No Tempo das Diligências
Direção: John Ford
Stagecoach, EUA, 1939.

Por Vlademir Lazo Corrêa, especialmente para a Zingu!

O faroeste é tido como o gênero cinematográfico por excelência, que se confunde com a própria história do cinema desde seus primórdios. O primeiro filme norte-americano mais relevante era um western: O Grande Roubo do Trem (1903). No entanto, durante algumas décadas permaneceu menosprezado como um gênero menor, desprovido de maior importância artística. Os estudiosos afirmam que um dos motivos dessa condição foi pelo fato de que por muitos anos os diretores prendiam-se às circunstâncias históricas de povoamento do oeste, fazendo com que os westerns do cinema mudo ficassem relegados apenas a um mero registro documental da conquista do Oeste. Seriam necessários uns trinta anos até que John Ford e John Wayne elevassem o gênero ao status artístico que tanto merecia.

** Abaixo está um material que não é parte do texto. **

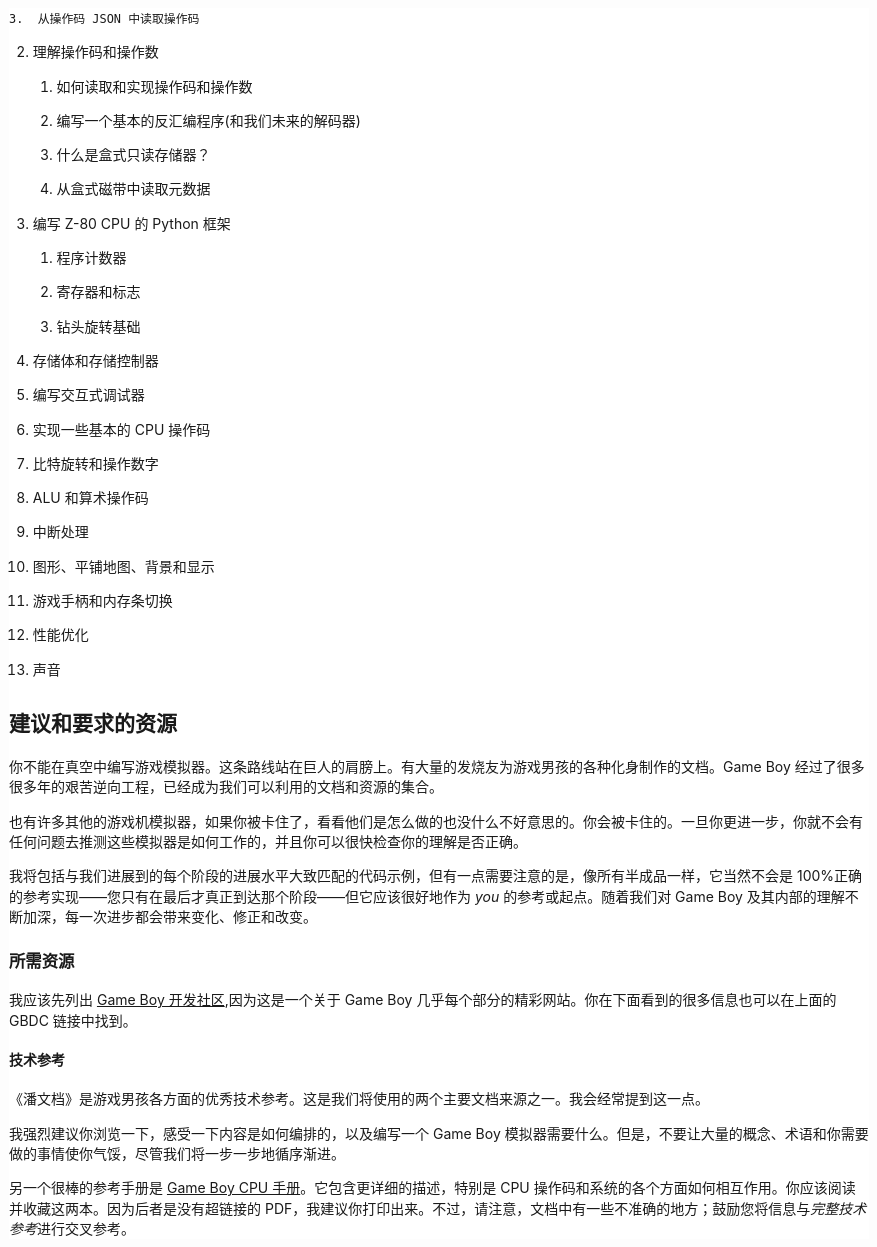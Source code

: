     3.  从操作码 JSON 中读取操作码

2.  理解操作码和操作数

    1.  如何读取和实现操作码和操作数

    2.  编写一个基本的反汇编程序(和我们未来的解码器)

    3.  什么是盒式只读存储器？

    4.  从盒式磁带中读取元数据

3.  编写 Z-80 CPU 的 Python 框架

    1.  程序计数器

    2.  寄存器和标志

    3.  钻头旋转基础

4.  存储体和存储控制器

5.  编写交互式调试器

6.  实现一些基本的 CPU 操作码

7.  比特旋转和操作数字

8.  ALU 和算术操作码

9.  中断处理

10.  图形、平铺地图、背景和显示

11.  游戏手柄和内存条切换

12.  性能优化

13.  声音

## 建议和要求的资源

你不能在真空中编写游戏模拟器。这条路线站在巨人的肩膀上。有大量的发烧友为游戏男孩的各种化身制作的文档。Game Boy 经过了很多很多年的艰苦逆向工程，已经成为我们可以利用的文档和资源的集合。

也有许多其他的游戏机模拟器，如果你被卡住了，看看他们是怎么做的也没什么不好意思的。你会被卡住的。一旦你更进一步，你就不会有任何问题去推测这些模拟器是如何工作的，并且你可以很快检查你的理解是否正确。

我将包括与我们进展到的每个阶段的进展水平大致匹配的代码示例，但有一点需要注意的是，像所有半成品一样，它当然不会是 100%正确的参考实现——您只有在最后才真正到达那个阶段——但它应该很好地作为 *you* 的参考或起点。随着我们对 Game Boy 及其内部的理解不断加深，每一次进步都会带来变化、修正和改变。

### 所需资源

我应该先列出 [Game Boy 开发社区](https://gbdev.io/),因为这是一个关于 Game Boy 几乎每个部分的精彩网站。你在下面看到的很多信息也可以在上面的 GBDC 链接中找到。

#### 技术参考

《潘文档》是游戏男孩各方面的优秀技术参考。这是我们将使用的两个主要文档来源之一。我会经常提到这一点。

 我强烈建议你浏览一下，感受一下内容是如何编排的，以及编写一个 Game Boy 模拟器需要什么。但是，不要让大量的概念、术语和你需要做的事情使你气馁，尽管我们将一步一步地循序渐进。 

另一个很棒的参考手册是 [Game Boy CPU 手册](http://marc.rawer.de/Gameboy/Docs/GBCPUman.pdf)。它包含更详细的描述，特别是 CPU 操作码和系统的各个方面如何相互作用。你应该阅读并收藏这两本。因为后者是没有超链接的 PDF，我建议你打印出来。不过，请注意，文档中有一些不准确的地方；鼓励您将信息与*完整技术参考*进行交叉参考。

Ford e Wayne se conheceram em Mother Machree (1928), onde o ator trabalhou em um pequeno papel sem falas, ainda creditado com seu nome verdadeiro: Marion Michael Morrison. Dois anos depois, Ford indicou Wayne para estrelar A Grande Jornada, de Raoul Walsh, superprodução que prometia ser o primeiro grande faroeste do cinema sonoro, mas que infelizmente foi um fracasso retumbante, e Wayne foi relegado a segundo plano em Hollywood, onde só pôde estrelar faroestes de quinta categoria (a maioria, vistos hoje em dia, são divertidos e compõem a coleção de dvds O Jovem John Wayne, lançada em bancas). Foi John Ford quem lhe deu uma nova chance e o tirou do ostracismo o escalando no papel principal de No Tempo das Diligências. Ford já tinha um Oscar de Direção no currículo (pelo clássico O Delator), mas o fracasso de seus filmes mais recentes fez com que o encomendassem um western qualquer, gênero que caracterizara o seu difícil começo como cineasta. Mas Ford e seu roteirista habitual (Dudley Nichols) extraíram de uma banal história de assalto (do conto Stage to Lordsburg, de Ernest Haycox) a matéria-prima para um filme que redefiniria o faroeste para sempre.

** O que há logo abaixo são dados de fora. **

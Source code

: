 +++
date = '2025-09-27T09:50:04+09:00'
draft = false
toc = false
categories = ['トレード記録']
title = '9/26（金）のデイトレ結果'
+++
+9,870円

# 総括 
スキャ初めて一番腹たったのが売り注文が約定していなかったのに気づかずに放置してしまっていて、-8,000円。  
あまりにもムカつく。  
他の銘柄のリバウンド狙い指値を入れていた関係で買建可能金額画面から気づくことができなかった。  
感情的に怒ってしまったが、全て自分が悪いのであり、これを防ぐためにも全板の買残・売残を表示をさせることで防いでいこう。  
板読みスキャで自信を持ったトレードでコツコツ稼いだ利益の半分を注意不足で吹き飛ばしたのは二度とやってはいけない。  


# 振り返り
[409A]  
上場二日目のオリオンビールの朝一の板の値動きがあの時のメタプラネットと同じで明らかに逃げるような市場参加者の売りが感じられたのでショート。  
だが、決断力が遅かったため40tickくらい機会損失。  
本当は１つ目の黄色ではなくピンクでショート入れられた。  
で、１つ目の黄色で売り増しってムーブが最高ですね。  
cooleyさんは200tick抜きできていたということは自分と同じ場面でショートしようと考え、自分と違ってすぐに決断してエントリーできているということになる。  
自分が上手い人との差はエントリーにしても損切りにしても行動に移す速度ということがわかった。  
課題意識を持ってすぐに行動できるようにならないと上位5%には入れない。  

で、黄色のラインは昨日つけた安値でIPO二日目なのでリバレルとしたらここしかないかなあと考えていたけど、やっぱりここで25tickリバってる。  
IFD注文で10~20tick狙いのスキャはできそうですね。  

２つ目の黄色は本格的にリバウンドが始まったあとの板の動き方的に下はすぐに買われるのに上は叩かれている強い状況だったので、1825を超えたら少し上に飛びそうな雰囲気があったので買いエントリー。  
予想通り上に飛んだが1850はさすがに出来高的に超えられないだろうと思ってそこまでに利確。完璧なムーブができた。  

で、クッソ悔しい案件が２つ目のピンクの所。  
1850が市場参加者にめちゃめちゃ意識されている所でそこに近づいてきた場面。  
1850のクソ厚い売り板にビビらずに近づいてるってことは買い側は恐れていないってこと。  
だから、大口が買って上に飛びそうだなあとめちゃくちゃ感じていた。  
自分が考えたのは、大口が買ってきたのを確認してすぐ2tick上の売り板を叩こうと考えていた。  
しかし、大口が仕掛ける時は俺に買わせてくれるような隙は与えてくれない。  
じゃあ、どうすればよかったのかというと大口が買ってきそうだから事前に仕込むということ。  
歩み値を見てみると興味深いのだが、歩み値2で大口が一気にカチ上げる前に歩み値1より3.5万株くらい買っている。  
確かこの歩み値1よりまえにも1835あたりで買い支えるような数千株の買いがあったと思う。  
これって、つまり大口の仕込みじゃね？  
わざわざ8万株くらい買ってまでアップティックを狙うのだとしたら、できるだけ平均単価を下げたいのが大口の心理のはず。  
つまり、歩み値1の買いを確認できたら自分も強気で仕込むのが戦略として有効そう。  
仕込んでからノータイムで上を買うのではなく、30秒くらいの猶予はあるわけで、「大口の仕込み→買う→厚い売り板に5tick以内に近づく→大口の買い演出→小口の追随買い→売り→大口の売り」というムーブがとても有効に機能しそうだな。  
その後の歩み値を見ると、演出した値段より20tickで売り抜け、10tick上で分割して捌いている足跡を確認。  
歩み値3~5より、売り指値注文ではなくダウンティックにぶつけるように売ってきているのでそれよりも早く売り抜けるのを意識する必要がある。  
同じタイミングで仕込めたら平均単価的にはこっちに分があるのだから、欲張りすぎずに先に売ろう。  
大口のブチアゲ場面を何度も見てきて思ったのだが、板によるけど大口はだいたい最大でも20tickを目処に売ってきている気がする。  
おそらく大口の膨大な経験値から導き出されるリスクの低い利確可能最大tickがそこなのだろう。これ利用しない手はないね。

No Tempo das Diligências caracteriza-se como uma variação de uma das temáticas preferidas de grande parte da obra de Ford: a do caminho de um grupo (ou de um homem só, no caso de outros filmes do diretor) dirigindo-se ao encontro de uma grande fatalidade, geralmente dentro da regra trágica das três unidades (lugar, tempo e espaço). A unidade de lugar é assegurada na diligência que atravessa o Monument Valley, entre Tonto e Lordsburg, com diversos passageiros perfeitamente caracterizados: um jogador profissional, um caixeiro-viajante, um médico alcoólatra, uma jovem esposa de um oficial de cavalaria, um xerife inflexível, um banqueiro desonesto e uma prostituta expulsa da cidade por uma legião de moralistas. Pouco antes do embarque, uma mensagem telegráfica é transmitida de Lordsburg, porém os fios são cortados e a única palavra que é recebida em Tonto é “Gêronimo”, o temido guerreiro líder dos apaches, o que indica uma ameaça de ataque dos pele-vermelhas por aquela região. A diligência segue por entre as grandiosas paisagens do Monument Valley, com suas formações rochosas semelhantes a ruínas, e com os cactos gigantes dominando as poeirentas cavalgadas do veiculo, o qual se junta Ringo Kid (o pistoleiro foragido interpretado por John Wayne), que viaja para acertar as contas com os irmãos Plummer, assassinos de seu pai e de seu irmão. A principio, Ringo diz que teve problemas com seu cavalo e pede para seguir como passageiro até Lordsburg. O xerife o desarma e o leva como prisioneiro na diligência.

A iminência do perigo de um eventual ataque indígena faz com que cada passageiro da diligencia coloque para fora suas verdadeiras personalidades. Os personagens funcionam como arquétipos, e a diligencia em si como um microcosmo de homens e mulheres em busca de redenção e de oportunidade, expressando a formação da nação e do sonho americano. Os conflitos explodem entre os personagens. Até que se avistam sinais de fumaça dos apaches nas colinas distantes.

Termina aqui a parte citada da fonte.